On October 2, 1998, the W3C acknowledged receipt of a NOTE submission from Veo Systems Inc. under the title "Schema for Object-oriented XML". Reference: NOTE-SOX-19980930. The authors are Matt Fuchs (Veo Systems), Murray Maloney (Muzmo Communication), and Alex Milowski (Veo Systems). The NOTE was submitted on September 15, 1998.
The document abstract:
Automated processing of business documents in large-scale electronic commerce environments requires rigorous definition of the document structure, content and semantics to enable efficient software development processes for distributed applications. XML offers the Document Type Definition (DTD) as a formalism for defining the syntax and structure of XML documents. However, experience has shown that XML DTDs are not sufficient to specify content or semantics. Moreover, the fact that XML DTD syntax is incompatible with XML document syntax increases the complexity of supporting interoperation among heterogenous applications. Therefore, a schema facility is required to enable XML validation and higher levels of automated content checking by facilitating software mapping of XML data structures, supporting the generation of common application components, and enabling reuse at the document design and the application programming levels.

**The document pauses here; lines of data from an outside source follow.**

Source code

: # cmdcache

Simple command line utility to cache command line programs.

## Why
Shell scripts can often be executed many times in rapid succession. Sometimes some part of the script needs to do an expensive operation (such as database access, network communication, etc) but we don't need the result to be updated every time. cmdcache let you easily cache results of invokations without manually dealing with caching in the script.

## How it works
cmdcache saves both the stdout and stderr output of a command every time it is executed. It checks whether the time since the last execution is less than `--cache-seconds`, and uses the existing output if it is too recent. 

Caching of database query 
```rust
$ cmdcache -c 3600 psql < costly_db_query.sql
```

This submission proposes a schema facility, Schema for Object-oriented XML (SOX), for defining the structure, content and semantics of XML documents to enable XML validation and higher levels of automated content checking. SOX provides an alternative to XML DTDs for modeling markup relationships to enable more efficient software development processes for distributed applications. SOX also provides basic intrinsic datatypes, an extensible datatyping mechanism, content model and attribute interface inheritance, a powerful namespace mechanism, and embedded documentation. As compared to XML DTDs, SOX dramatically decreases the complexity of supporting interoperation among heterogenous applications by facilitating software mapping of XML data structures, expressing domain abstractions and common relationships directly and explicitly, enabling reuse at the document design and the application programming levels, and supporting the generation of common application components
SOX documents can be operated on by a SOX processor to produce many different types of output targets. Transformation of SOX documents will yield XML DTDs and object-oriented language classes to facilitate the development of intelligent applications, such as those needed to perform electronic commerce, for example. Other output targets from SOX includes documentation derived from the documentation-based elements in SOX itself, and user interface components. Further output targets are yet to be defined, but the inherent flexibility of SOX allows for many other options.
The SOX proposal is informed by the XML 1.0 specification as well as the XML-Data submission, the Document Content Description submission and the EXPRESS language reference manual (ISO 10303-11). A SOX document, or schema, is a valid XML document instance according to the SOX DTD, that represents a complete XML DTD-like structure. It has a document root element, and a representation of syntax that one would expect from a complete DTD, symbolically generated through the XML document instance.